Allerdings hätte sich das Orchester dann auch eine radikalere, sinnlichere Inszenierung Beethovens leisten können. Eher brav und steril ist ein zerissenes Werk wie die „Große Fuge“ einfach vorbeigezogen, Spannungen der Komposition wurden nicht transportiert.

Ob die große Besetzung für das Werk und vor allem für die Hörer wirklich Sinn macht, konnte in einer Podiumsdiskussion nach dem Konzert mit Orchestermitgliedern, Kultursenatorin Helga Trüpel und Musikwissenschaftlerin Ute Schalz- Laurenze ausgiebig diskutiert werden. Da ging's doch tatsächlich im überfüllten Foyer und zu fortgeschrittener Stunde um Beethoven, dem das bekanntlich sehr recht gewesen wäre.

Ute Schalz-Laurenze jedenfalls hält Levins Bearbeitung für problematisch. Beethoven selbst bringt mit der „Großen Fuge“ die Gattung Streichquartett zur Explosion. Wer von da vornherein die Grenzen der Besetzung überdehnt, macht den Effekt zunichte.
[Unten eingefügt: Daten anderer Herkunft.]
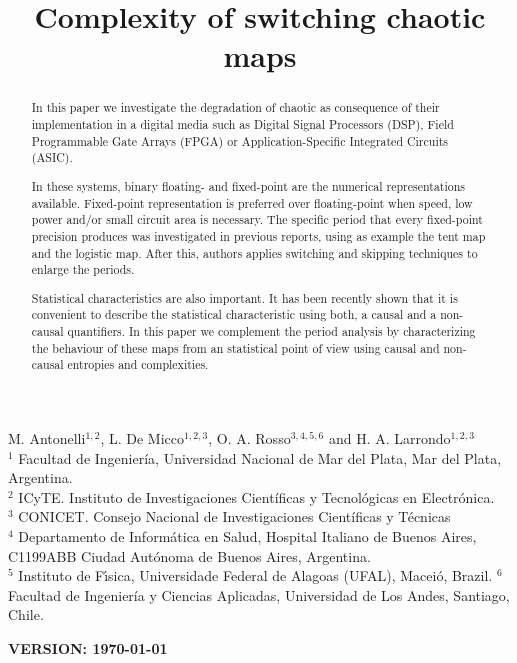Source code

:\begin{frontmatter}

	\title{Complexity of switching chaotic maps}
	M. Antonelli$^{1,2}$, L. De Micco$^{1,2,3}$, O. A. Rosso$^{3,4,5,6}$ and H. A. Larrondo$^{1,2,3}$\\
	$^{1}$ Facultad de Ingenier\'ia, Universidad Nacional de Mar del Plata, Mar del Plata, Argentina.\\
	$^{2}$ ICyTE. Instituto de Investigaciones Científicas y Tecnológicas en Electrónica.\\
	$^{3}$ CONICET. Consejo Nacional de Investigaciones Científicas y Técnicas\\
	$^{4}$ Departamento de 
	Inform\'atica en Salud, Hospital Italiano de Buenos Aires,   C1199ABB Ciudad Autónoma de Buenos Aires, Argentina.\\
	$^{5}$ Instituto de F\'{\i}sica, Universidade Federal de Alagoas (UFAL), Macei\'o, Brazil.
	$^{6}$ Facultad de Ingeniería y Ciencias Aplicadas, Universidad de Los Andes, Santiago, Chile.
	

\begin{abstract}

In this paper we investigate the degradation of chaotic as consequence of their implementation in a digital media such as Digital Signal Processors (DSP), Field Programmable Gate Arrays (FPGA) or Application-Specific Integrated Circuits (ASIC).

In these systems, binary floating- and fixed-point are the numerical representations available.
Fixed-point representation is preferred over floating-point when speed, low power and/or small circuit area is necessary.
The specific period that every fixed-point precision produces was investigated in previous reports, using as example the tent map and the logistic map.
After this, authors applies switching and skipping techniques to enlarge the periods.

Statistical characteristics are also important.
It has been recently shown that it is convenient to describe the statistical characteristic using both, a causal and a non-causal quantifiers.
In this paper we complement the period analysis by characterizing the behaviour of these maps from an statistical point of view using causal and non-causal entropies and complexities.

\end{abstract}
\maketitle
\end{frontmatter}
{\bf VERSION: \today}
Dem mag man zustimmen oder nicht, die Bremer Hörer wollen jedenfalls die Auseinandersetzung mit der Arbeit ihres neuen Orchesters.

Doch so neu ist die Idee der großen Besetzung denn doch nicht: Ein Orchestermitglied erklärt, daß sich das Orchester ganz in die Tradition Gustav Mahlers stellen möchte, der zu seiner Zeit ebenfalls mit vergrößerten Streichergruppen gearbeitet hat. So musiziert die Kammerphilharmonie auch das Septett in Es-Dur in großer Besetzung. Offenbar eignen sich für diese Bearbeitungen gerade die Werke, die ohnehin gattungsgeschichtliche Grenzen markieren und Formen sprengen.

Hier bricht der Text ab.